BEGIN

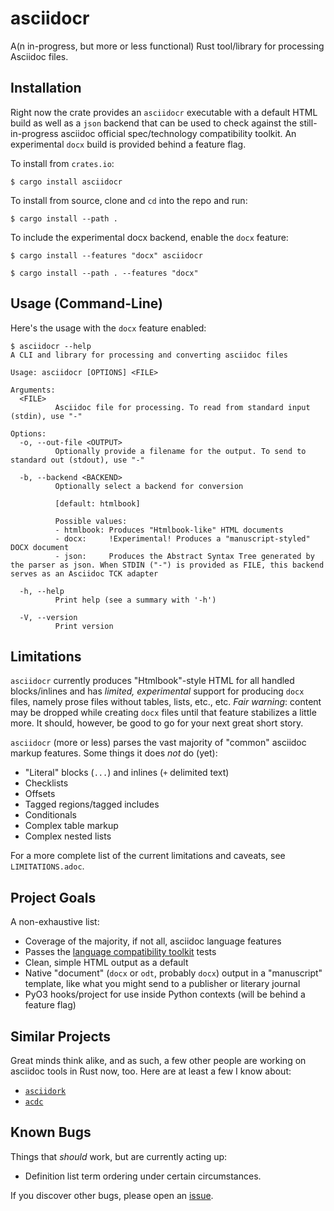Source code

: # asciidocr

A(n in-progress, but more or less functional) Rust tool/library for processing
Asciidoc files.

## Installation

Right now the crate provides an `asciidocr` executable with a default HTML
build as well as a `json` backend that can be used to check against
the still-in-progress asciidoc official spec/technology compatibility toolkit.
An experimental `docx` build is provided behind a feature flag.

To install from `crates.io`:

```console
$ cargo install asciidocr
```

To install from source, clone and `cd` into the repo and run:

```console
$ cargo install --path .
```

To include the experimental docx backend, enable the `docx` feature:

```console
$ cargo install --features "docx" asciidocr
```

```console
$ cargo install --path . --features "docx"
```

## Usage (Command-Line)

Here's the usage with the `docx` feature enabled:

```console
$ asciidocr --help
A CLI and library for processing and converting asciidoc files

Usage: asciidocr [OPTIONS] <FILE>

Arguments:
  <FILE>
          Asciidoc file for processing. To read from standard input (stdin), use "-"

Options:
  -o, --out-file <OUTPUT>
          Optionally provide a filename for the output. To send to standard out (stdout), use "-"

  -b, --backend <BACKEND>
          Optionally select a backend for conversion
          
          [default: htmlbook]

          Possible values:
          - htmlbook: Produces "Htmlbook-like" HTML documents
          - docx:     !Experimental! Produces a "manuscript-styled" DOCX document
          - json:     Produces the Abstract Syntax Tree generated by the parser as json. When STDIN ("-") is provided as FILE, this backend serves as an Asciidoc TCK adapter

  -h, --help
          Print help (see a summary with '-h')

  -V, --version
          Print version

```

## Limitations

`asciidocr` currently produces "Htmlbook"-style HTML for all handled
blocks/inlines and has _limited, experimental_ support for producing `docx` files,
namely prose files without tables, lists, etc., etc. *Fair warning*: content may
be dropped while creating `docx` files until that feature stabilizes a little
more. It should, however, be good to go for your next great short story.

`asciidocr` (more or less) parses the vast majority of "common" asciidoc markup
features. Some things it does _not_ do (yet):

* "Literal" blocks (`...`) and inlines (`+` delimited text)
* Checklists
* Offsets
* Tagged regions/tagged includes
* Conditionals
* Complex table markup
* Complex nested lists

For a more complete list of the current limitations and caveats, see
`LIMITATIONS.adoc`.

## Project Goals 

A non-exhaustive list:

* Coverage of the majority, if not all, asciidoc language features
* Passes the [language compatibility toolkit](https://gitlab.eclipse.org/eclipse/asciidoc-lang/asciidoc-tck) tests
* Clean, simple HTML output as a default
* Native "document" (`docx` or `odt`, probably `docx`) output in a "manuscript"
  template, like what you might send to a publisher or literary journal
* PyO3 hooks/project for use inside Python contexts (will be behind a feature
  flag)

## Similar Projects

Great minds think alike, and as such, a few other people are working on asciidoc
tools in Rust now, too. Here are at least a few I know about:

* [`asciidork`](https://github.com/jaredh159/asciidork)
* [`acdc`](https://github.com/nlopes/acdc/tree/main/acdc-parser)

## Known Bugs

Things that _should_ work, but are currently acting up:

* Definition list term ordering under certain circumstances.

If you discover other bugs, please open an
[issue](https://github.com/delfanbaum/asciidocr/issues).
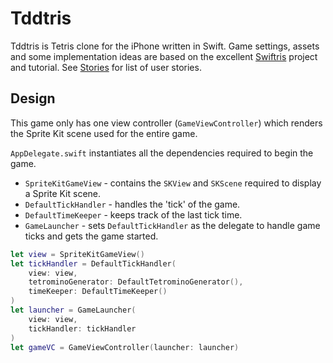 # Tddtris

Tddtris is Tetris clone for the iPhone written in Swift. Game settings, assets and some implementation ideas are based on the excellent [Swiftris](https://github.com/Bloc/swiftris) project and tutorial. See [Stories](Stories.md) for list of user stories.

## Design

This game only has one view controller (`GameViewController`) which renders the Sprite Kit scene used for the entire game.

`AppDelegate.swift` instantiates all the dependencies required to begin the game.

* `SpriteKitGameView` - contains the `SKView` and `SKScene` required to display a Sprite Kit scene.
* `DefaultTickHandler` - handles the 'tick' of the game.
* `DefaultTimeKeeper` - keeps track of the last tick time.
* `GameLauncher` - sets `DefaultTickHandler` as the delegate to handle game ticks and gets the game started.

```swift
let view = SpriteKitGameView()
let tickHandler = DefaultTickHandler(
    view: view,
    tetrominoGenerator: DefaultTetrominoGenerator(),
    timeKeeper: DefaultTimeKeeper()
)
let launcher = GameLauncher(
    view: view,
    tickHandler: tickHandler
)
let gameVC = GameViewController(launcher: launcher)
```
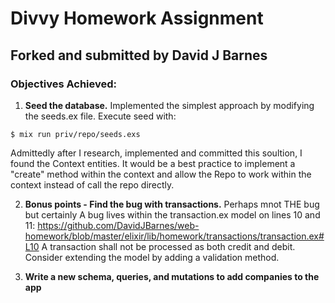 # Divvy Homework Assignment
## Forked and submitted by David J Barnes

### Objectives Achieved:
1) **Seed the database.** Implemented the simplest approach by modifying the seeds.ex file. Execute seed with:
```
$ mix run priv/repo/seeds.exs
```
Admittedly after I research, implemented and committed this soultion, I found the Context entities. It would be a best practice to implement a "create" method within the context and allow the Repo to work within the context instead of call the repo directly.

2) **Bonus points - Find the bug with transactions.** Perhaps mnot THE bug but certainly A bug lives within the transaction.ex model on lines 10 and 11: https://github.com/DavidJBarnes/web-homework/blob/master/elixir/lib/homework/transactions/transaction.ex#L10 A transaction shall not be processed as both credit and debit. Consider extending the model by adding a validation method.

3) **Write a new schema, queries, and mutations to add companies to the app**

END

**WORK TO BE COMPLETED**
What's needed is every record restated exactly, pictures excluded.

**THE COMPLETED TASK**
Source code

: # asciidocr

A(n in-progress, but more or less functional) Rust tool/library for processing
Asciidoc files.

## Installation

Right now the crate provides an `asciidocr` executable with a default HTML
build as well as a `json` backend that can be used to check against
the still-in-progress asciidoc official spec/technology compatibility toolkit.
An experimental `docx` build is provided behind a feature flag.

To install from `crates.io`:

```console
$ cargo install asciidocr
```

To install from source, clone and `cd` into the repo and run:

```console
$ cargo install --path .
```

To include the experimental docx backend, enable the `docx` feature:

```console
$ cargo install --features "docx" asciidocr
```

```console
$ cargo install --path . --features "docx"
```

## Usage (Command-Line)

Here's the usage with the `docx` feature enabled:

```console
$ asciidocr --help
A CLI and library for processing and converting asciidoc files

Usage: asciidocr [OPTIONS] <FILE>

Arguments:
  <FILE>
          Asciidoc file for processing. To read from standard input (stdin), use "-"

Options:
  -o, --out-file <OUTPUT>
          Optionally provide a filename for the output. To send to standard out (stdout), use "-"

  -b, --backend <BACKEND>
          Optionally select a backend for conversion
          
          [default: htmlbook]

          Possible values:
          - htmlbook: Produces "Htmlbook-like" HTML documents
          - docx:     !Experimental! Produces a "manuscript-styled" DOCX document
          - json:     Produces the Abstract Syntax Tree generated by the parser as json. When STDIN ("-") is provided as FILE, this backend serves as an Asciidoc TCK adapter

  -h, --help
          Print help (see a summary with '-h')

  -V, --version
          Print version

```

## Limitations

`asciidocr` currently produces "Htmlbook"-style HTML for all handled
blocks/inlines and has _limited, experimental_ support for producing `docx` files,
namely prose files without tables, lists, etc., etc. *Fair warning*: content may
be dropped while creating `docx` files until that feature stabilizes a little
more. It should, however, be good to go for your next great short story.

`asciidocr` (more or less) parses the vast majority of "common" asciidoc markup
features. Some things it does _not_ do (yet):

* "Literal" blocks (`...`) and inlines (`+` delimited text)
* Checklists
* Offsets
* Tagged regions/tagged includes
* Conditionals
* Complex table markup
* Complex nested lists

For a more complete list of the current limitations and caveats, see
`LIMITATIONS.adoc`.

## Project Goals 

A non-exhaustive list:

* Coverage of the majority, if not all, asciidoc language features
* Passes the [language compatibility toolkit](https://gitlab.eclipse.org/eclipse/asciidoc-lang/asciidoc-tck) tests
* Clean, simple HTML output as a default
* Native "document" (`docx` or `odt`, probably `docx`) output in a "manuscript"
  template, like what you might send to a publisher or literary journal
* PyO3 hooks/project for use inside Python contexts (will be behind a feature
  flag)

## Similar Projects

Great minds think alike, and as such, a few other people are working on asciidoc
tools in Rust now, too. Here are at least a few I know about:

* [`asciidork`](https://github.com/jaredh159/asciidork)
* [`acdc`](https://github.com/nlopes/acdc/tree/main/acdc-parser)

## Known Bugs

Things that _should_ work, but are currently acting up:

* Definition list term ordering under certain circumstances.

If you discover other bugs, please open an
[issue](https://github.com/delfanbaum/asciidocr/issues).
 # Tddtris

Tddtris is Tetris clone for the iPhone written in Swift. Game settings, assets and some implementation ideas are based on the excellent [Swiftris](https://github.com/Bloc/swiftris) project and tutorial. See [Stories](Stories.md) for list of user stories.

## Design

This game only has one view controller (`GameViewController`) which renders the Sprite Kit scene used for the entire game.

`AppDelegate.swift` instantiates all the dependencies required to begin the game.

* `SpriteKitGameView` - contains the `SKView` and `SKScene` required to display a Sprite Kit scene.
* `DefaultTickHandler` - handles the 'tick' of the game.
* `DefaultTimeKeeper` - keeps track of the last tick time.
* `GameLauncher` - sets `DefaultTickHandler` as the delegate to handle game ticks and gets the game started.

```swift
let view = SpriteKitGameView()
let tickHandler = DefaultTickHandler(
    view: view,
    tetrominoGenerator: DefaultTetrominoGenerator(),
    timeKeeper: DefaultTimeKeeper()
)
let launcher = GameLauncher(
    view: view,
    tickHandler: tickHandler
)
let gameVC = GameViewController(launcher: launcher)
```
 # Divvy Homework Assignment
## Forked and submitted by David J Barnes

### Objectives Achieved:
1) **Seed the database.** Implemented the simplest approach by modifying the seeds.ex file. Execute seed with:
```
$ mix run priv/repo/seeds.exs
```
Admittedly after I research, implemented and committed this soultion, I found the Context entities. It would be a best practice to implement a "create" method within the context and allow the Repo to work within the context instead of call the repo directly.

2) **Bonus points - Find the bug with transactions.** Perhaps mnot THE bug but certainly A bug lives within the transaction.ex model on lines 10 and 11: https://github.com/DavidJBarnes/web-homework/blob/master/elixir/lib/homework/transactions/transaction.ex#L10 A transaction shall not be processed as both credit and debit. Consider extending the model by adding a validation method.

3) **Write a new schema, queries, and mutations to add companies to the app**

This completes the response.